Sindhi cinema () refers to the Sindhi language film industry in Sindh, Pakistan and among the Sindhi diaspora specially in India.

History
The first Sindhi film produced was Ekta in 1940 directed by Homi Wadia and the last film was Himmath which was released on 1997; while the first Sindhi film produced in Pakistan was Umar Marvi in 1956 directed by Shaikh Hassan. The first blockbuster Sindhi film released was Abana released in 1958. Sindhi cinema used to see three to four releases a year until the 1990s. The last Sindhi film released was Himmat in 1997.

Issues 
Satish Anand said that the condition of the theatres is bad, funding is difficult and people prefer mainstream cinema.
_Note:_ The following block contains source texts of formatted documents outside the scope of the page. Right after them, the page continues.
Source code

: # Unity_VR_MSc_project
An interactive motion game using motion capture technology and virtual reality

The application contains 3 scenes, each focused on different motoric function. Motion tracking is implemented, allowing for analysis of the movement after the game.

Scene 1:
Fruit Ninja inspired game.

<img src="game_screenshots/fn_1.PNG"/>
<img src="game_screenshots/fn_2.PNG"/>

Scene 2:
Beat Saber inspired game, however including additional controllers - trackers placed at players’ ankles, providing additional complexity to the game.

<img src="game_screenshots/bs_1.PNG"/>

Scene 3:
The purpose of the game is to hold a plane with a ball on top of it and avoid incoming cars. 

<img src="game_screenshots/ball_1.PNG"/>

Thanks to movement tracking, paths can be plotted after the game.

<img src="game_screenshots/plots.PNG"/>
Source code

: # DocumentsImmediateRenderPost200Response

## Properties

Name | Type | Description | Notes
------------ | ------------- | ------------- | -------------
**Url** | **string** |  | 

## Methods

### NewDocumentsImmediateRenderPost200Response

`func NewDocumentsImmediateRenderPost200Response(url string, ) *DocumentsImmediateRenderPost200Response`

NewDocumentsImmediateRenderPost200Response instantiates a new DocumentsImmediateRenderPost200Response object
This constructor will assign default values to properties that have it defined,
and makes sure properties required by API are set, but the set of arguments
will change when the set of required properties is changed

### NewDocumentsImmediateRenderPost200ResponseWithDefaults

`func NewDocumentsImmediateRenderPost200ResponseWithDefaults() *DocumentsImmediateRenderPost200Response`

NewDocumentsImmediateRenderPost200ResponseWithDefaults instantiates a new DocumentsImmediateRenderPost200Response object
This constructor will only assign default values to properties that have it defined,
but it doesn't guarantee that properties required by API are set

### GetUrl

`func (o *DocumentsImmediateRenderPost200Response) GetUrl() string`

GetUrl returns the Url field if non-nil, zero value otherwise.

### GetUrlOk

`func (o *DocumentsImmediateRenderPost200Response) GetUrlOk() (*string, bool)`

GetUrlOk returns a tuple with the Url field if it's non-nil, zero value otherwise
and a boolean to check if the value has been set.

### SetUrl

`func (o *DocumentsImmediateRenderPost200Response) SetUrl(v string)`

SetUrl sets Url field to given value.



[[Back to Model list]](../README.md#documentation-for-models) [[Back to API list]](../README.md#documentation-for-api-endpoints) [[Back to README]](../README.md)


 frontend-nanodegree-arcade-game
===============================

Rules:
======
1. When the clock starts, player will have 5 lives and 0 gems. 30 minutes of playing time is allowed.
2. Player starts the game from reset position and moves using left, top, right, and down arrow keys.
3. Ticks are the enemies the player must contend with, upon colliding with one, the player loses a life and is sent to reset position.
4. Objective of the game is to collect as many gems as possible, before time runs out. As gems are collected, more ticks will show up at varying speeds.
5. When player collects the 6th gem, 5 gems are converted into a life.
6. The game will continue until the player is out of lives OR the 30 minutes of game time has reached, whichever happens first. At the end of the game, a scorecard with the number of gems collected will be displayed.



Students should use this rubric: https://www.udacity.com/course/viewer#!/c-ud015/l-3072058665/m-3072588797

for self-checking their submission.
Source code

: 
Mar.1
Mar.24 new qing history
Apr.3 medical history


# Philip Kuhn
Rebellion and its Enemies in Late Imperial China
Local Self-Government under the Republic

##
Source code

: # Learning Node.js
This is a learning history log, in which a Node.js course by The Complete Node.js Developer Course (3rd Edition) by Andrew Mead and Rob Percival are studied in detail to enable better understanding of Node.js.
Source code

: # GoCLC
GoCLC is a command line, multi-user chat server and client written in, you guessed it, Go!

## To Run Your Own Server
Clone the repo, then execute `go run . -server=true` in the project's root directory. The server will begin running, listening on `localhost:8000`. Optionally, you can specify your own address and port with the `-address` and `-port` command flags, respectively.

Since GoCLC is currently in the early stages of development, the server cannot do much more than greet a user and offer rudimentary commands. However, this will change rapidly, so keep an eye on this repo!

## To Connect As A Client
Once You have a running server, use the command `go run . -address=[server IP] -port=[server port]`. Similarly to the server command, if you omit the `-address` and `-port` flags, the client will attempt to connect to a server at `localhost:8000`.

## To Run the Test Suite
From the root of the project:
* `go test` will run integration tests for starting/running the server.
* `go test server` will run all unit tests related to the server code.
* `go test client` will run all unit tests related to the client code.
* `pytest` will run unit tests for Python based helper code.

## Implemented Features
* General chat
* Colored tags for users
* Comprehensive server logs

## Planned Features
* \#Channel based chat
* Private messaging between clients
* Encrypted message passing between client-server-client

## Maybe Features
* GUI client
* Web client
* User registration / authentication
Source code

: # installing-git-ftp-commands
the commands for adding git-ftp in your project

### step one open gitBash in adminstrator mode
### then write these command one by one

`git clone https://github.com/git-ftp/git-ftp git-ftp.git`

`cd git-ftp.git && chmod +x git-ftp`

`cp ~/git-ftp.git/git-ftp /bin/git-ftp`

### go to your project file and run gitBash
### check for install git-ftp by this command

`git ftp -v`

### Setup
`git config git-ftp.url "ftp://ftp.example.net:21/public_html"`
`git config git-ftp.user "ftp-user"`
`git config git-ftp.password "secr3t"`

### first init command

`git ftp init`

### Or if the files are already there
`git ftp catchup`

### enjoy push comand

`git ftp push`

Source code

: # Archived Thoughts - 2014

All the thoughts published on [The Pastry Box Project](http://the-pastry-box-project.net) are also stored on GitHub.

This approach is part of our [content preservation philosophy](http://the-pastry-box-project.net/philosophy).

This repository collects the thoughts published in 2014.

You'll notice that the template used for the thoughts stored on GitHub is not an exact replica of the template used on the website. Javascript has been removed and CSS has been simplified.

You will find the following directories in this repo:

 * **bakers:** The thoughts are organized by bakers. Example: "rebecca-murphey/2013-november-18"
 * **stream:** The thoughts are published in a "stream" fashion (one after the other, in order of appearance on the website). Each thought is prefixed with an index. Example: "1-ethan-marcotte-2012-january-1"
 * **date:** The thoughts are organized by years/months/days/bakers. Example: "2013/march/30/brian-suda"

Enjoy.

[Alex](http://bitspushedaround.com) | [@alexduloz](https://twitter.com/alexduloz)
Many producers have tried to revive the industry but eventually it fell apart. An alternate model of releasing films only on television and home video was attempted,  but that too didn't work because of rampant piracy.

Revival 
Since 2010, Sindhi Cinema in Pakistan has seen a general revival of Sindhi films.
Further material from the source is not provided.